Here is my proposed implementation in python:

The way it currently works: http://vitalik.ca/files/old.py
After the proposed change: http://vitalik.ca/files/new.py

lgtm

janx commented

+1

+1! This unlocks the full potential of "dynamic" contracts. Without this, you can't use Solidity to write a contract that could be updated to implement an arbitrary Solidity ABI.

What is the status of this proposal? I'm currently running into this issue. :)

@kumavis suggested that I expand on my usecase for this. Basically, this would allow generic middleware and generic call-forwarding in a way that you can't really do right now.
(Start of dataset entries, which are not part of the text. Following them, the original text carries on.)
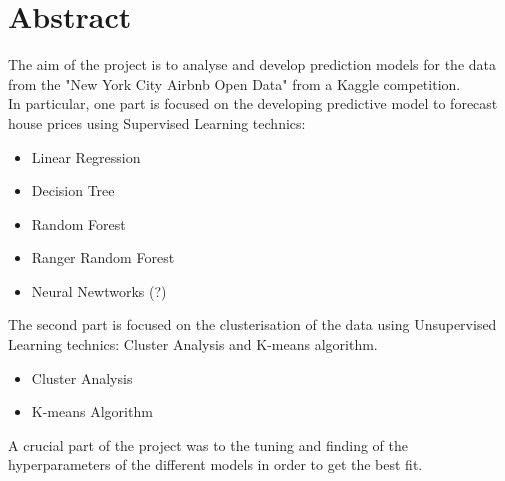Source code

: \documentclass{FR16}
\begin{document}
\maketitle

\newpage
\tableofcontents
\newpage
\section{Abstract}
The aim of the project is to analyse and develop prediction models for the data from the "New York City Airbnb Open Data" from a Kaggle competition.
\\ In particular, one part is focused on the developing predictive model to forecast house prices using Supervised Learning technics:\begin{itemize}
\itemsep0em 
\item Linear Regression
\item Decision Tree
\item Random Forest
\item Ranger Random Forest
\item Neural Newtworks (?)
\end{itemize}
The second part is focused on the clusterisation of the data using Unsupervised Learning technics: Cluster Analysis and K-means algorithm.
\begin{itemize}
\itemsep0em
\item Cluster Analysis
\item K-means Algorithm
\end{itemize}
A crucial part of the project was to the tuning and finding of the hyperparameters of the different models in order to get the best fit.
\end{document}

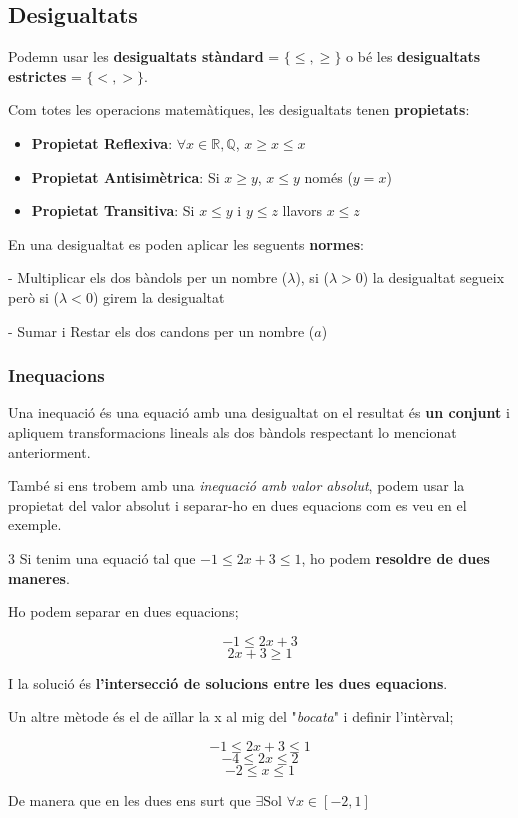 \documentclass[12pt]{article}
\newcommand{\R}{\mathbb{R}}
\newcommand{\Q}{\mathbb{Q}}
\begin{document}
\subsection{Desigualtats}

Podemn usar les \textbf{desigualtats stàndard} = $\{\leq, \geq\}$ o bé les \textbf{desigualtats estrictes} = $\{<,>\}$.

Com totes les operacions matemàtiques, les desigualtats tenen \textbf{propietats}:

\begin{itemize}
    \item \textbf{Propietat Reflexiva}: $\forall x \in \R, \Q$, $x \geq x \leq x$
    \item \textbf{Propietat Antisimètrica}: Si $ x\geq y$, $x \leq y$ només ($y=x$)
    \item \textbf{Propietat Transitiva}: Si $x \leq y$ i $ y \leq z$ llavors $x \leq z$
\end{itemize}

En una desigualtat es poden aplicar les seguents \textbf{normes}:

- Multiplicar els dos bàndols per un nombre ($\lambda$), si ($\lambda > 0$) la desigualtat segueix però si ($\lambda < 0$) girem la desigualtat

- Sumar i Restar els dos candons per un nombre ($a$)

\subsubsection{Inequacions}

Una inequació és una equació amb una desigualtat on el resultat és \textbf{un conjunt} i apliquem transformacions lineals als dos bàndols respectant lo mencionat anteriorment.

També si ens trobem amb una \textit{inequació amb valor absolut}, podem usar la propietat del valor absolut i separar-ho en dues equacions com es veu en el exemple.

\begin{examplebox}{3}
    Si tenim una equació tal que $-1 \leq 2x + 3 \leq 1$, ho podem \textbf{resoldre de dues maneres}.

    Ho podem separar en dues equacions;

    \[ -1 \leq 2x + 3\]
    \[2x+3 \geq 1\]

    I la solució és \textbf{l'intersecció de solucions entre les dues equacions}.

    Un altre mètode és el de aïllar la x al mig del "\textit{bocata}" i definir l'intèrval;

    \[ -1 \leq 2x + 3 \leq 1\]
    \[ -4 \leq 2x  \leq 2\]
    \[ -2 \leq x  \leq 1\]

    De manera que en les dues ens surt que $\exists \text{Sol } \forall x \in [-2,1]$
\end{examplebox}
\end{document}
This is particularly useful for "identity" in various forms. I want to write a contract that serves as the canonical address for an entity (a person, dapp, DAO, token, etc.), but that is capable of forwarding incoming or outgoing calls to other contracts. Right now, this is only possible if this middle contract has special knowledge about the interior workings of the destination contract, and I would like to be able to do it generically.

For an example of how it currently has to be done, check out the experiments I'm doing here:

https://github.com/PeterBorah/ether-router/blob/master/contracts/EtherRouter.sol

In line 11, I have to explicitly look up the expected return size in a separately-maintained database, so that I can allocate enough memory to pass back the return value.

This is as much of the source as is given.